Said another way, the margin debt level today, whether absolute or relative, tells an investor nothing good or bad about the future of equity prices.
IMPLICATIONS FOR INVESTORS
This story never seems to want to go away, so the next time the market hits another all-time high, just remember that margin debt is completely irrelevant.
What’s funny about margin debt fear mongering is that it will eventually appear to be right but for all the wrong reasons. Since the relative amount of margin debt to the S&P 500 remains constant over time, a drop in the stock market will equate to a proportionate drop in margin debt.
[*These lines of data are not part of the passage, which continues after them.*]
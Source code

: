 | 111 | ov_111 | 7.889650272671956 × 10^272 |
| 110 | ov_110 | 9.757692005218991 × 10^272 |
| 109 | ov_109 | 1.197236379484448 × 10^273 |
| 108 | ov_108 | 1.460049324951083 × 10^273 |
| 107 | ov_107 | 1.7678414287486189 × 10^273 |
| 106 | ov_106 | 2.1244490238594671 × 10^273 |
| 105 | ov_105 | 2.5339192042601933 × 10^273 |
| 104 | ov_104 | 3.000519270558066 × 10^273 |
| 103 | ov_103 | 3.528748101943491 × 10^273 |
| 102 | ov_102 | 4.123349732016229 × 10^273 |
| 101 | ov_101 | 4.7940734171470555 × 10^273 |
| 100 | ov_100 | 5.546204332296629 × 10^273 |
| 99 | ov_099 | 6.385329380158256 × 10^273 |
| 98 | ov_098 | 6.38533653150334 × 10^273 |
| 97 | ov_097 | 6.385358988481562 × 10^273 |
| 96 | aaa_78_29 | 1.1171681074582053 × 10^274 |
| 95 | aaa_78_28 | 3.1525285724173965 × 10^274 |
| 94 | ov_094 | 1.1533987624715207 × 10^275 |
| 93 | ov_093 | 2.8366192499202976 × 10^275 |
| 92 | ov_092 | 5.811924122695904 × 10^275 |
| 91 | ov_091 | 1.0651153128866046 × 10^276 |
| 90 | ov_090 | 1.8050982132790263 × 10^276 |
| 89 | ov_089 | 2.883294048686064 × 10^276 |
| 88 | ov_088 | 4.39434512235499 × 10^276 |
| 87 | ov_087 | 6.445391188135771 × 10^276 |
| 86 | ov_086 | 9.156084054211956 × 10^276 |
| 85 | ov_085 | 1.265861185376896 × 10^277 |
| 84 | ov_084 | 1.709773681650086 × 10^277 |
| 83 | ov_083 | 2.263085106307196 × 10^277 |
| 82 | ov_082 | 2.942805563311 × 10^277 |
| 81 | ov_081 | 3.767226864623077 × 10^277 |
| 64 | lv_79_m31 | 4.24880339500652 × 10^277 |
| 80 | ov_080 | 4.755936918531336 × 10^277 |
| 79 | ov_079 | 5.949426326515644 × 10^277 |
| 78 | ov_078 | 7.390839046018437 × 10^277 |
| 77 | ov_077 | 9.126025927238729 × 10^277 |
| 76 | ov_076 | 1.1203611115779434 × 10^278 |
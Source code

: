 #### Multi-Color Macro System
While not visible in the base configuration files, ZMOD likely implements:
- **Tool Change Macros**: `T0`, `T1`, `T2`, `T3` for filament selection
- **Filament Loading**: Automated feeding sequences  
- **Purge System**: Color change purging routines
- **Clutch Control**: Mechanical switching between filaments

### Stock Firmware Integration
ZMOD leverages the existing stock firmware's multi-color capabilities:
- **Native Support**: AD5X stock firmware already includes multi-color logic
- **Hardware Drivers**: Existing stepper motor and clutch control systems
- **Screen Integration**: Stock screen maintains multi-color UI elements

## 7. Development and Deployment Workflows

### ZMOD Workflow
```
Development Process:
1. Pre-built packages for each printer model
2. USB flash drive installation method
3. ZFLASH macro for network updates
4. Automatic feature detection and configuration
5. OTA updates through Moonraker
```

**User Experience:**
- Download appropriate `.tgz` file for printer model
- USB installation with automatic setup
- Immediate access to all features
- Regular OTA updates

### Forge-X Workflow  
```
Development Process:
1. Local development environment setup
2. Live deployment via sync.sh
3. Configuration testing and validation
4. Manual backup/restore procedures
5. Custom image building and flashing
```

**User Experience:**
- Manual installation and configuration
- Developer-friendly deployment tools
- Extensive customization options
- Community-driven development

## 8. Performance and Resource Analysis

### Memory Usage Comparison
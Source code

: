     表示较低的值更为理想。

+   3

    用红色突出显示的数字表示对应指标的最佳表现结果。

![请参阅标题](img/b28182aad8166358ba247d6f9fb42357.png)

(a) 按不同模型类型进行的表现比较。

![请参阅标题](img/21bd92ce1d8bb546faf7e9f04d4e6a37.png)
Those who write these email newsletters will then point to the first chart above and claim victory once again as both lines fall over time. However, what they will fail to prove is that the amount of margin debt was the cause of the crash.
The bottom line is that a high level of margin debt has no predictive powers for the stock market, and since it has remained constant on a relative basis for so long, it’s best just to ignore it entirely.